[Saved entries]
___

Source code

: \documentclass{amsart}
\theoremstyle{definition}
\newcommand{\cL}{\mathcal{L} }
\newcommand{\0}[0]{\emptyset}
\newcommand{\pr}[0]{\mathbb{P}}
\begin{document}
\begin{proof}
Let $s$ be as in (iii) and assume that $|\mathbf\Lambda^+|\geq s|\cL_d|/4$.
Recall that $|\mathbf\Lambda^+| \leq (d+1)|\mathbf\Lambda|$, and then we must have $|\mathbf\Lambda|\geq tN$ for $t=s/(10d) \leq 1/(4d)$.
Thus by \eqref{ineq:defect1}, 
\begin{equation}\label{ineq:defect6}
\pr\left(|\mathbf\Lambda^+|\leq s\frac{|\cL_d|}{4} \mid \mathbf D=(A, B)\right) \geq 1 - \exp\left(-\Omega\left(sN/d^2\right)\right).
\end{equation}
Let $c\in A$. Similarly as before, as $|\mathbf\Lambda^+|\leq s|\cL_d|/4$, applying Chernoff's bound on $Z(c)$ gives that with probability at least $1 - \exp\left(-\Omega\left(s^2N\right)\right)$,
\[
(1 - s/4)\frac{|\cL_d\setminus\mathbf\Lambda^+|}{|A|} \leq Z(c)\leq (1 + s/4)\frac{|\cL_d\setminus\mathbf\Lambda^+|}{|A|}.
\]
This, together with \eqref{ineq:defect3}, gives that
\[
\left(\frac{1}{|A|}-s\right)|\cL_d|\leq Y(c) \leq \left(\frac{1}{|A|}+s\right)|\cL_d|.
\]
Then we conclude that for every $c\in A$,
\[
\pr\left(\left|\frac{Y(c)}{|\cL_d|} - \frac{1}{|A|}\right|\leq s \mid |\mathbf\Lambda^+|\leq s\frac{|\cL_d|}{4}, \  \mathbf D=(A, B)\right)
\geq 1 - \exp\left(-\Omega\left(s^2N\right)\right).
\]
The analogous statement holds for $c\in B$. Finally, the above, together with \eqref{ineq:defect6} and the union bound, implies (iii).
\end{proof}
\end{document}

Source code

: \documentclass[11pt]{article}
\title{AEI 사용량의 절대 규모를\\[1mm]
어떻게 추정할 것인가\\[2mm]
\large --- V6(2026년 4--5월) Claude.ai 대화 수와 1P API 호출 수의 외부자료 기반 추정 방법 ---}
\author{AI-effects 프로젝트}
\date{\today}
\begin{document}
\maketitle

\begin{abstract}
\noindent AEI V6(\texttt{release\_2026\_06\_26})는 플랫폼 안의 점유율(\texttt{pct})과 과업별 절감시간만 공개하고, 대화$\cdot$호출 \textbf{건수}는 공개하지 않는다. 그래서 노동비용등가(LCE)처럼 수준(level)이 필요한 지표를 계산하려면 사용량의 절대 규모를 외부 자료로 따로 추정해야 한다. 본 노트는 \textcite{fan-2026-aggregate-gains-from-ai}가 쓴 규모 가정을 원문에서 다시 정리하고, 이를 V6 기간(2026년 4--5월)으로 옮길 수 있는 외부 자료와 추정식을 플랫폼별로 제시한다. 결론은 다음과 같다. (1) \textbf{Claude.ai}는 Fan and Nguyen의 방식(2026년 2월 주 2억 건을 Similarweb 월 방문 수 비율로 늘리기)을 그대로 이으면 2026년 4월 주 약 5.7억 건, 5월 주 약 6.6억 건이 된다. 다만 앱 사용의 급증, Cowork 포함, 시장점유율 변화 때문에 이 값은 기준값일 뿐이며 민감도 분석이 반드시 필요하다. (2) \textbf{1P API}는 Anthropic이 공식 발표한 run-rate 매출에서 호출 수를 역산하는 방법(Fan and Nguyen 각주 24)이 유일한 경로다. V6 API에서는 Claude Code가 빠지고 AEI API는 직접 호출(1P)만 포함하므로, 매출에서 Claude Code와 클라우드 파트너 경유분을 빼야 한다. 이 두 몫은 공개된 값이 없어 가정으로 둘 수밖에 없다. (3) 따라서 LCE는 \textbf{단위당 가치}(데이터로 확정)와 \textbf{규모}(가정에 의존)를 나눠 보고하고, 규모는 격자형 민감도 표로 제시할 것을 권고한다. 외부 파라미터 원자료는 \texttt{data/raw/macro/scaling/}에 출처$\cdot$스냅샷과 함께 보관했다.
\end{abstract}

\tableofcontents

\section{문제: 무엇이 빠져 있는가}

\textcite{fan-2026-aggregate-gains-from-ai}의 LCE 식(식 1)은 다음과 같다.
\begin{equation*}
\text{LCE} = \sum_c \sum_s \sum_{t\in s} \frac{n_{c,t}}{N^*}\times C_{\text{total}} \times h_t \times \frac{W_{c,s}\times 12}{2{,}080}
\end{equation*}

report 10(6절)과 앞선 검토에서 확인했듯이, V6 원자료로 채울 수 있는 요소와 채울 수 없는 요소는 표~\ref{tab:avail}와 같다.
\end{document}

___

--- Exercise prompt ---
Set down every record above, word for word.

--- Result below ---
Source code

: \documentclass{amsart}
\theoremstyle{definition}
\newcommand{\cL}{\mathcal{L} }
\newcommand{\0}[0]{\emptyset}
\newcommand{\pr}[0]{\mathbb{P}}
\begin{document}
\begin{proof}
Let $s$ be as in (iii) and assume that $|\mathbf\Lambda^+|\geq s|\cL_d|/4$.
Recall that $|\mathbf\Lambda^+| \leq (d+1)|\mathbf\Lambda|$, and then we must have $|\mathbf\Lambda|\geq tN$ for $t=s/(10d) \leq 1/(4d)$.
Thus by \eqref{ineq:defect1}, 
\begin{equation}\label{ineq:defect6}
\pr\left(|\mathbf\Lambda^+|\leq s\frac{|\cL_d|}{4} \mid \mathbf D=(A, B)\right) \geq 1 - \exp\left(-\Omega\left(sN/d^2\right)\right).
\end{equation}
Let $c\in A$. Similarly as before, as $|\mathbf\Lambda^+|\leq s|\cL_d|/4$, applying Chernoff's bound on $Z(c)$ gives that with probability at least $1 - \exp\left(-\Omega\left(s^2N\right)\right)$,
\[
(1 - s/4)\frac{|\cL_d\setminus\mathbf\Lambda^+|}{|A|} \leq Z(c)\leq (1 + s/4)\frac{|\cL_d\setminus\mathbf\Lambda^+|}{|A|}.
\]
This, together with \eqref{ineq:defect3}, gives that
\[
\left(\frac{1}{|A|}-s\right)|\cL_d|\leq Y(c) \leq \left(\frac{1}{|A|}+s\right)|\cL_d|.
\]
Then we conclude that for every $c\in A$,
\[
\pr\left(\left|\frac{Y(c)}{|\cL_d|} - \frac{1}{|A|}\right|\leq s \mid |\mathbf\Lambda^+|\leq s\frac{|\cL_d|}{4}, \  \mathbf D=(A, B)\right)
\geq 1 - \exp\left(-\Omega\left(s^2N\right)\right).
\]
The analogous statement holds for $c\in B$. Finally, the above, together with \eqref{ineq:defect6} and the union bound, implies (iii).
\end{proof}
\end{document}

Source code

: \documentclass[11pt]{article}
\title{AEI 사용량의 절대 규모를\\[1mm]
어떻게 추정할 것인가\\[2mm]
\large --- V6(2026년 4--5월) Claude.ai 대화 수와 1P API 호출 수의 외부자료 기반 추정 방법 ---}
\author{AI-effects 프로젝트}
\date{\today}
\begin{document}
\maketitle

\begin{abstract}
\noindent AEI V6(\texttt{release\_2026\_06\_26})는 플랫폼 안의 점유율(\texttt{pct})과 과업별 절감시간만 공개하고, 대화$\cdot$호출 \textbf{건수}는 공개하지 않는다. 그래서 노동비용등가(LCE)처럼 수준(level)이 필요한 지표를 계산하려면 사용량의 절대 규모를 외부 자료로 따로 추정해야 한다. 본 노트는 \textcite{fan-2026-aggregate-gains-from-ai}가 쓴 규모 가정을 원문에서 다시 정리하고, 이를 V6 기간(2026년 4--5월)으로 옮길 수 있는 외부 자료와 추정식을 플랫폼별로 제시한다. 결론은 다음과 같다. (1) \textbf{Claude.ai}는 Fan and Nguyen의 방식(2026년 2월 주 2억 건을 Similarweb 월 방문 수 비율로 늘리기)을 그대로 이으면 2026년 4월 주 약 5.7억 건, 5월 주 약 6.6억 건이 된다. 다만 앱 사용의 급증, Cowork 포함, 시장점유율 변화 때문에 이 값은 기준값일 뿐이며 민감도 분석이 반드시 필요하다. (2) \textbf{1P API}는 Anthropic이 공식 발표한 run-rate 매출에서 호출 수를 역산하는 방법(Fan and Nguyen 각주 24)이 유일한 경로다. V6 API에서는 Claude Code가 빠지고 AEI API는 직접 호출(1P)만 포함하므로, 매출에서 Claude Code와 클라우드 파트너 경유분을 빼야 한다. 이 두 몫은 공개된 값이 없어 가정으로 둘 수밖에 없다. (3) 따라서 LCE는 \textbf{단위당 가치}(데이터로 확정)와 \textbf{규모}(가정에 의존)를 나눠 보고하고, 규모는 격자형 민감도 표로 제시할 것을 권고한다. 외부 파라미터 원자료는 \texttt{data/raw/macro/scaling/}에 출처$\cdot$스냅샷과 함께 보관했다.
\end{abstract}

\tableofcontents

\section{문제: 무엇이 빠져 있는가}

\textcite{fan-2026-aggregate-gains-from-ai}의 LCE 식(식 1)은 다음과 같다.
\begin{equation*}
\text{LCE} = \sum_c \sum_s \sum_{t\in s} \frac{n_{c,t}}{N^*}\times C_{\text{total}} \times h_t \times \frac{W_{c,s}\times 12}{2{,}080}
\end{equation*}

report 10(6절)과 앞선 검토에서 확인했듯이, V6 원자료로 채울 수 있는 요소와 채울 수 없는 요소는 표~\ref{tab:avail}와 같다.
\end{document}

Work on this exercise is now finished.